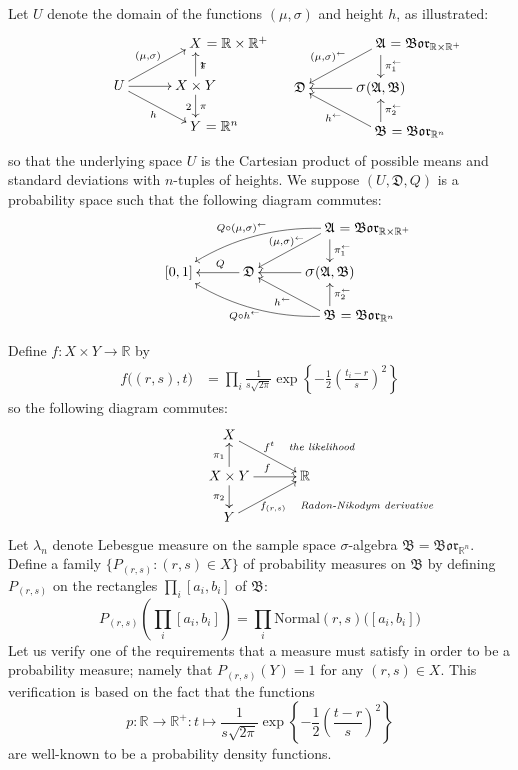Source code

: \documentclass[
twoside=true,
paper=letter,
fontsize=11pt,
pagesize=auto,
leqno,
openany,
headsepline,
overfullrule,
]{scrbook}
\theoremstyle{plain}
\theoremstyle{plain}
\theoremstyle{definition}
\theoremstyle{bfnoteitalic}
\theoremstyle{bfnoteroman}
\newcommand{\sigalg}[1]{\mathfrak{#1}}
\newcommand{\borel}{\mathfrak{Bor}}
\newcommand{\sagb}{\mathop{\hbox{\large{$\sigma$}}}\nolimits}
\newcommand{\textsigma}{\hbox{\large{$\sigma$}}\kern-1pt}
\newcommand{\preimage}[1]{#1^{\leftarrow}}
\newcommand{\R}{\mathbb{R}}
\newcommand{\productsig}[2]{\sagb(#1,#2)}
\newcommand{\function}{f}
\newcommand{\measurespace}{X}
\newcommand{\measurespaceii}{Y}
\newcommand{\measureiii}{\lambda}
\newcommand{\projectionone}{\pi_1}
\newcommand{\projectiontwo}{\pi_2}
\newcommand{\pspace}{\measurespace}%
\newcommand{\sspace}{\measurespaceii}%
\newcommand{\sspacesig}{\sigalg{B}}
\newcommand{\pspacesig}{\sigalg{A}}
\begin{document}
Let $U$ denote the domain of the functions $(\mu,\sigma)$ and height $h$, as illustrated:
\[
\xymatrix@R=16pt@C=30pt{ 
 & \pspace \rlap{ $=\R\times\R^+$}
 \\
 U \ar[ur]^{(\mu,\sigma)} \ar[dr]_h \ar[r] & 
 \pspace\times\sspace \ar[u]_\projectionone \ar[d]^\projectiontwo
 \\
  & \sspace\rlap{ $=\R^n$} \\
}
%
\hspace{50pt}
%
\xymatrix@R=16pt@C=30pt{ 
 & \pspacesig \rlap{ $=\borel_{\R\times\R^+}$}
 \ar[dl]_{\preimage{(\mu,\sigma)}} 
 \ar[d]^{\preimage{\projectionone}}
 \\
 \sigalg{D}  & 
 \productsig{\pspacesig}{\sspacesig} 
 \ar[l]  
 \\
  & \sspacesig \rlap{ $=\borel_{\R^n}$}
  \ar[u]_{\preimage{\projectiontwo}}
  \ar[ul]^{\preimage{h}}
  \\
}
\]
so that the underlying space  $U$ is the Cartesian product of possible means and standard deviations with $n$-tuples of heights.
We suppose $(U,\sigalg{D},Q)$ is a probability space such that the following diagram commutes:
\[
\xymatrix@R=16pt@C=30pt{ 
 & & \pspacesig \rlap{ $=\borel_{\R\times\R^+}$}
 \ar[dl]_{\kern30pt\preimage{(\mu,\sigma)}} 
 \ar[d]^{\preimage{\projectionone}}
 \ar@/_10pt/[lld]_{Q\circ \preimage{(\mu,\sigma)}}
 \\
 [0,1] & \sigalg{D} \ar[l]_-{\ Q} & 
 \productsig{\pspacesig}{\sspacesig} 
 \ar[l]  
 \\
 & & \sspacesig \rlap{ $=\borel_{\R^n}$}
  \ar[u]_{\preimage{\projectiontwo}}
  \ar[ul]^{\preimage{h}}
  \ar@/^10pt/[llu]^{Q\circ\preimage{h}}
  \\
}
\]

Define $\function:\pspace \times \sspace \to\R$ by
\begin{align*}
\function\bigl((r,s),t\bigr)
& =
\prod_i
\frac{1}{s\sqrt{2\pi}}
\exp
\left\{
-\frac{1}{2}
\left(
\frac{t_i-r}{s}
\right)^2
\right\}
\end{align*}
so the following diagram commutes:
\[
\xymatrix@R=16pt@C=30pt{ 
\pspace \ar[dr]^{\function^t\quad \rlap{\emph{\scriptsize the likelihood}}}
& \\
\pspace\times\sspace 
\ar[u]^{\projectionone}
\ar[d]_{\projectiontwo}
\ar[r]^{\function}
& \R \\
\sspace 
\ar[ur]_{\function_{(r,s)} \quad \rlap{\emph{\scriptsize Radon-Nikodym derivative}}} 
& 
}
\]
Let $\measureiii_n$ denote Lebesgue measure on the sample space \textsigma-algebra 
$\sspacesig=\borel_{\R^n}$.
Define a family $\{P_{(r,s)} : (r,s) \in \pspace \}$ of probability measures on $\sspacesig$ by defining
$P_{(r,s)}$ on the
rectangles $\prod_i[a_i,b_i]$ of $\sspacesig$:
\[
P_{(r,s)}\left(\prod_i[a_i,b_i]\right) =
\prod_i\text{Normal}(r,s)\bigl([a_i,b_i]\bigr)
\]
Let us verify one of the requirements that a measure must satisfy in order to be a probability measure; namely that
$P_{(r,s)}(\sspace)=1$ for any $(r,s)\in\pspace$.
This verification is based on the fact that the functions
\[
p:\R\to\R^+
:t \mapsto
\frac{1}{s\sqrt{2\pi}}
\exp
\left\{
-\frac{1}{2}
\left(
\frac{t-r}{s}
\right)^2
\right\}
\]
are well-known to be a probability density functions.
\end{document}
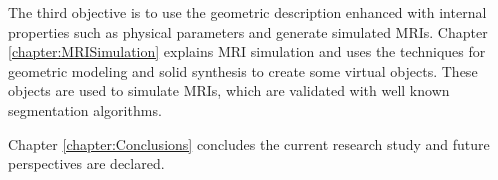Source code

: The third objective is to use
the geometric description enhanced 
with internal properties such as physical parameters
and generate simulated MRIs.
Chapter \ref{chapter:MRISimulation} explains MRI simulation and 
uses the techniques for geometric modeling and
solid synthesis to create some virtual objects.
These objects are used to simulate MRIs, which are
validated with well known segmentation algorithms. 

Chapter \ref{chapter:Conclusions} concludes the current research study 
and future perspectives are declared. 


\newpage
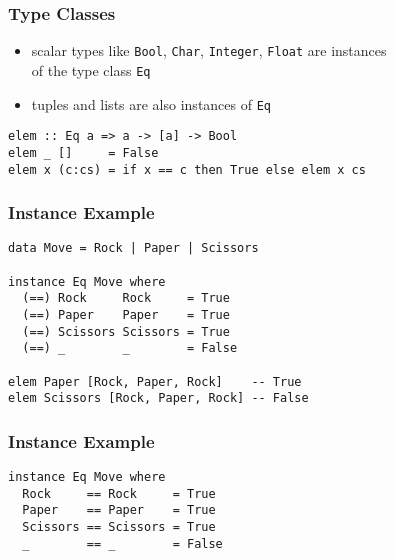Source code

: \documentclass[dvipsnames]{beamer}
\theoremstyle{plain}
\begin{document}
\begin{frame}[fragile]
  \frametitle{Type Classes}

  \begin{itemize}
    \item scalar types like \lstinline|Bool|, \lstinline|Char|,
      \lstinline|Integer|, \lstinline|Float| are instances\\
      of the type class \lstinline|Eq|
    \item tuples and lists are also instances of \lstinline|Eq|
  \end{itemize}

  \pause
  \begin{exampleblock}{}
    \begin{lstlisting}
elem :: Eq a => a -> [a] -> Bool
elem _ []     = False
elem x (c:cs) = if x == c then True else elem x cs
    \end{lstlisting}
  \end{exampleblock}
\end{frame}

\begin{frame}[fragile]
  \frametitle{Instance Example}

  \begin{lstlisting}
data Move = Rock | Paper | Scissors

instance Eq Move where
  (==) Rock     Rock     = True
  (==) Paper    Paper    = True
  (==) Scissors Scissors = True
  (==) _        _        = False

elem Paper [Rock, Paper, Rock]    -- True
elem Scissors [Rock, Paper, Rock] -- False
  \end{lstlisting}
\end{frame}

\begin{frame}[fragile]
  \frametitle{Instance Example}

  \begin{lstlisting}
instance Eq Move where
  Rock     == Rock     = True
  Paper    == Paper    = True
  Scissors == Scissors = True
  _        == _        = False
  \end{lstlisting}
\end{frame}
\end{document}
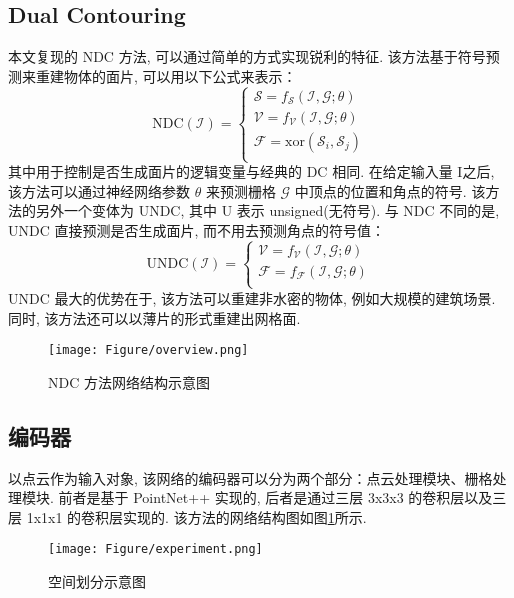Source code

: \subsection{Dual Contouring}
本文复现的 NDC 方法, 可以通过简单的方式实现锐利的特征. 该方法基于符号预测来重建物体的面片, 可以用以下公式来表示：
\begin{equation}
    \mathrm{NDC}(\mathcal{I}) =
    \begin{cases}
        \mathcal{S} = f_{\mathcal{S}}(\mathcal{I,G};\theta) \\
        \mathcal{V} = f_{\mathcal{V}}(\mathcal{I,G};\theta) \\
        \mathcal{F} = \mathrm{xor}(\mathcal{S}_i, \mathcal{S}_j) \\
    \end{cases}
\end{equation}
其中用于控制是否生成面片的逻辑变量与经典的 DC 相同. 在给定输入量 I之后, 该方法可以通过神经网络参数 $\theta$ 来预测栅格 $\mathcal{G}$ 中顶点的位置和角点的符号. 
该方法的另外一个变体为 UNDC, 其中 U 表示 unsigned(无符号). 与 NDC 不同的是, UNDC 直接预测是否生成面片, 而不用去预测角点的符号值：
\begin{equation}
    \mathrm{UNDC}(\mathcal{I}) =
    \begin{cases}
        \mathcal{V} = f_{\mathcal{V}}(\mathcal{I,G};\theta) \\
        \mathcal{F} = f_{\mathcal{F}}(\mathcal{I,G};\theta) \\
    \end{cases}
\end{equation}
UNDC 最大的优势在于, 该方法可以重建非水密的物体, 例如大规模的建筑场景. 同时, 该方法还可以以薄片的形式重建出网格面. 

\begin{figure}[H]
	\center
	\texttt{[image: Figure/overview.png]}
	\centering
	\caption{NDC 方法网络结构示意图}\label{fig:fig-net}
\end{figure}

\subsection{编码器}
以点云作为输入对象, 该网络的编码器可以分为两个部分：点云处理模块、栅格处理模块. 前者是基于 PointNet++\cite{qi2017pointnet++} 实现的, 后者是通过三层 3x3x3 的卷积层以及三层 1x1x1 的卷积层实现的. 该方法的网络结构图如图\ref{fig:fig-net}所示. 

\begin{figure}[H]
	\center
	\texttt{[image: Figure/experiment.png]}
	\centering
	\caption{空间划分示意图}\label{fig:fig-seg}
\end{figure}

========================================

EXERCISE DIRECTIONS: The sole response should be the count of lines in the material holding the string "subsection".

TASK RESPONSE: 2